Cúpula do Congresso sinaliza votar pena menor a Bolsonaro se pressão por CPI do Master esfriar
O cenário político em Brasília retoma suas atividades pós-Carnaval com uma complexa mesa de negociações que envolve o futuro judicial do ex-presidente Jair Bolsonaro e a blindagem de autoridades no Judiciário. Lideranças do Congresso Nacional indicam que a derrubada do veto do presidente Lula ao chamado PL da Dosimetria — que beneficiaria Bolsonaro com uma redução drástica de pena — tornou-se a principal moeda de troca para desidratar a criação da CPI do Banco Master.

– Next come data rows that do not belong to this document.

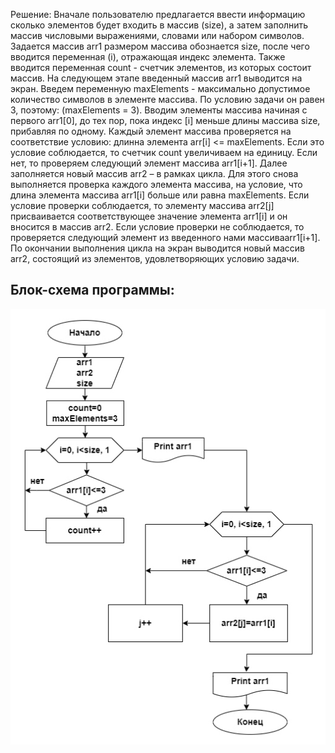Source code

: Решение:
Вначале пользователю предлагается ввести информацию сколько элементов будет входить в массив (size), а затем заполнить массив числовыми выражениями, словами или набором символов.
Задается массив arr1 размером массива обознается size, после чего вводится переменная (i), отражающая индекс элемента. Также вводится переменная count - счетчик элементов, из которых состоит массив.
На следующем этапе введенный массив arr1 выводится на экран.
Введем переменную maxElements - максимально допустимое количество символов в элементе массива. По условию задачи он равен 3, поэтому: (maxElements = 3).
Вводим элементы массива начиная с первого arr1[0], до тех пор, пока индекс [i] меньше длины массива size, прибавляя по одному.
Каждый элемент массива проверяется на соответствие условию: длинна элемента arr[i] <= maxElements. Если это условие соблюдается, то счетчик count увеличиваем на единицу. Если нет, то проверяем следующий элемент массива arr1[i+1].
Далее заполняется новый массив arr2 – в рамках цикла. Для этого снова выполняется проверка каждого элемента массива, на условие, что длина элемента массива arr1[i] больше или равна maxElements. Если условие проверки соблюдается, то элементу массива arr2[j] присваивается соответствующее значение элемента arr1[i] и он вносится в массив arr2. Если условие проверки не соблюдается, то проверяется следующий элемент из введенного нами массиваarr1[i+1].
По окончании выполнения цикла на экран выводится новый массив arr2, состоящий из элементов, удовлетворяющих условию задачи.
## Блок-схема программы:
![Блок-схема](block.jpg)

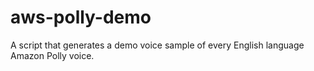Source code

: # aws-polly-demo
A script that generates a demo voice sample of every English language Amazon Polly voice.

O xadrez político: Dosimetria vs. Investigação
A cúpula do Legislativo, liderada pelo presidente do Senado, Davi Alcolumbre, e pelo presidente da Câmara, Hugo Motta, tenta equilibrar interesses divergentes. De um lado, há uma pressão crescente da oposição pela instalação da CPI para investigar supostas irregularidades e fraudes bilionárias envolvendo o Banco Master, caso que recentemente levou o ministro Dias Toffoli a deixar a relatoria de processos relacionados no STF, sendo substituído por André Mendonça.
Do outro lado, o “Centrão” e a ala bolsonarista buscam a aprovação do PL 2.162/2023. O projeto, vetado integralmente por Lula em janeiro de 2026, prevê:
- Redução de Pena: Para crimes contra o Estado Democrático de Direito, a progressão de regime poderia ocorrer com apenas 16% da pena cumprida.
- Impacto Direto: No caso de Bolsonaro, estimativas apontam que uma eventual condenação em regime fechado poderia cair de um intervalo de 6 a 8 anos para algo entre 2 e 4 anos.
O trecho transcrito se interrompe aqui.